Before joining the Autonomous Motion lab in January 2012, she was a PhD student at the Computer Vision and Active Perception lab (CVAP) at KTH in Stockholm. Her thesis on Multi-modal scene understanding for Robotic Grasping was performed under the supervision of Prof. Danica Kragic. She studied at Chalmers in Gothenburg and at the Technical University in Dresden where she received her Master in Art and Technology and her Diploma in Computer Science, respectively.

Dieter Fox

Dieter Fox is a Professor in the Department of Computer Science & Engineering at the University of Washington. He grew up in Bonn, Germany, and received his Ph.D. in 1998 from the Computer Science Department at the University of Bonn. He joined the UW faculty in the fall of 2000.

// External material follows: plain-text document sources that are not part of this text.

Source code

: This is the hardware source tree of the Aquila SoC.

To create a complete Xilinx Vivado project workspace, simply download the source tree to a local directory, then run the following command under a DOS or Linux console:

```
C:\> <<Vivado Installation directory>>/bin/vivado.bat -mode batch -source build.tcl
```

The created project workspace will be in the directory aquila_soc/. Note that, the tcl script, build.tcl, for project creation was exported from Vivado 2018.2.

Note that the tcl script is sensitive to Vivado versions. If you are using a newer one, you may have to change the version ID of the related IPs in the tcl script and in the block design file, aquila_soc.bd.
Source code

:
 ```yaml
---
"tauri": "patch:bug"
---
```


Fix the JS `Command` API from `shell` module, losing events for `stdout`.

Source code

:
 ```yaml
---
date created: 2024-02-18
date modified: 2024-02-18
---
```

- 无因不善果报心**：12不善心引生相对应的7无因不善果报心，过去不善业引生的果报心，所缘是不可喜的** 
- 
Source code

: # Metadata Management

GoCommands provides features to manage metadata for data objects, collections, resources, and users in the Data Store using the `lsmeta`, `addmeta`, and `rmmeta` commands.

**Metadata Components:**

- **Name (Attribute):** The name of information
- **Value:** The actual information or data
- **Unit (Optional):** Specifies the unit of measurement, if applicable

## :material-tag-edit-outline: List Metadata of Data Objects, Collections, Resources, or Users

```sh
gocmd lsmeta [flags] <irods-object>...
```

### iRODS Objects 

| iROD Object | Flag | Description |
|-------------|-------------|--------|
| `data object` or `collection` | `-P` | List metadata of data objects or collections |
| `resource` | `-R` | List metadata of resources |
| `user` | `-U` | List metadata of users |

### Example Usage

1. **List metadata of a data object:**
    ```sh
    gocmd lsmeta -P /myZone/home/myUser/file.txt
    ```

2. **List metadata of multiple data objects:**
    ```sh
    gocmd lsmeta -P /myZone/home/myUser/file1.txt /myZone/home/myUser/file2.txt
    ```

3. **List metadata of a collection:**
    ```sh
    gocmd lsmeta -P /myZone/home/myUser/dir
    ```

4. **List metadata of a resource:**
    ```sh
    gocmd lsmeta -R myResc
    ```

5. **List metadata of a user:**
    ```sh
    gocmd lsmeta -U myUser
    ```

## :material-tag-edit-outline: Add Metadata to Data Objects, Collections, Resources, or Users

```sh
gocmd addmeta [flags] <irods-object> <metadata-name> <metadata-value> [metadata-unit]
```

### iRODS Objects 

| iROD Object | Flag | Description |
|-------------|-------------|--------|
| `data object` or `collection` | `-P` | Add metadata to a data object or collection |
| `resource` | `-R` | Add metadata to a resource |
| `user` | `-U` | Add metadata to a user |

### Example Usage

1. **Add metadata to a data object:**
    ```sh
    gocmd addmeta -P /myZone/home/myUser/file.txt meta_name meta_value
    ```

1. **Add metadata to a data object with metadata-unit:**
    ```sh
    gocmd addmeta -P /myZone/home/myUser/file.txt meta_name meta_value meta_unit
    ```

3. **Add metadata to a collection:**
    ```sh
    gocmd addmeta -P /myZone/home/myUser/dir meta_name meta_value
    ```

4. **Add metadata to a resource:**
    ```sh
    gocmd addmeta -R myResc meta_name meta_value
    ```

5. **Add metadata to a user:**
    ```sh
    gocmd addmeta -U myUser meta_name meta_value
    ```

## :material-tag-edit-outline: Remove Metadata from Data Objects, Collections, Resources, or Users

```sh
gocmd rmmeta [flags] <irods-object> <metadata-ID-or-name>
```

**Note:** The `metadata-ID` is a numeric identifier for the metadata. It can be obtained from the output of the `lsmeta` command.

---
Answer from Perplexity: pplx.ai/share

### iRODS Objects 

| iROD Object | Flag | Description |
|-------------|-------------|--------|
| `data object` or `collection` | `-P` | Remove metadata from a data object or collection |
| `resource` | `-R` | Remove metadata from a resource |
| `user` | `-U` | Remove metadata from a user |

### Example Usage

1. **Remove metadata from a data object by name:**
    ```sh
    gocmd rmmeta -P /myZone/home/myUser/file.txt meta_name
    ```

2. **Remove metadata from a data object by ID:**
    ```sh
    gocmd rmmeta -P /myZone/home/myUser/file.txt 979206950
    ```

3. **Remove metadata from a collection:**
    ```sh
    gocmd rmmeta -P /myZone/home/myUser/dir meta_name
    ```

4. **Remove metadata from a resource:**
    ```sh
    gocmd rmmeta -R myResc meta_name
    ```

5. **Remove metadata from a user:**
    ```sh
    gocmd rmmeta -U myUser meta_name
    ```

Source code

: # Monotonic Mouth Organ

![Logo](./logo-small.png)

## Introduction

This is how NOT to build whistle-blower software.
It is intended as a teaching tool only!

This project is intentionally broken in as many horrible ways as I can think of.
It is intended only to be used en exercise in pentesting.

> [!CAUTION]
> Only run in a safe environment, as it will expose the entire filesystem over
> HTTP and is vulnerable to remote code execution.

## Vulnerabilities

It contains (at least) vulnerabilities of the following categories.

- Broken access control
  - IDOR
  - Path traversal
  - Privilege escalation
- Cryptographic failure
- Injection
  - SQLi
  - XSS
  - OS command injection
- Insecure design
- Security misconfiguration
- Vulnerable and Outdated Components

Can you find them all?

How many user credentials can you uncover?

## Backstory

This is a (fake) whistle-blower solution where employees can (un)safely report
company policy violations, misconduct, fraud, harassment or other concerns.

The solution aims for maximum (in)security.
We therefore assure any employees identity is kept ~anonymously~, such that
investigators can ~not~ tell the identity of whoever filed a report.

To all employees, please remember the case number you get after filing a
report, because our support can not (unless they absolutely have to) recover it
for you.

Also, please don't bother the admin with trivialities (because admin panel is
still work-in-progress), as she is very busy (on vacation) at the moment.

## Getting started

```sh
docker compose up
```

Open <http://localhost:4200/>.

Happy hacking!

His research interests are in robotics, artificial intelligence, and state estimation. He is the head of the UW Robotics and State Estimation Lab and he currently serves as the academic PI of the Intel Science and Technology Center for Pervasive Computing. He's a Fellow of the AAAI and IEEE, and he currently serves as an editor of the IEEE Transactions on Robotics.

Roberto Martín-Martín

Roberto Martín-Martín is a research assistant and PhD candidate at the Technische Universität Berlin, in the Robotics and Biology department (RBO) under the supervision of Oliver Brock. He is interested in the intersection between robotics and artificial perception, focusing on leveraging robot interactions to enable robust and online estimation and exploitation of the relevant information for manipulation. He received his first degree from the UPM (Madrid, Spain) in 2010 and his Masters degree in Electrical and Computing Engineering at the Technische Universität Berlin in 2011.

Tanner Schmidt

Tanner Schmidt is a graduate student in Computer Science and Engineering at the University of Washington, working with Dieter Fox in the Robotics and State Estimation Lab. His primary interests are robotics, computer vision, and artificial intelligence. He received his bachelor's degree in Electrical and Computer Engineering and Computer Science from Duke University in 2012, and began at UW in the fall of 2012.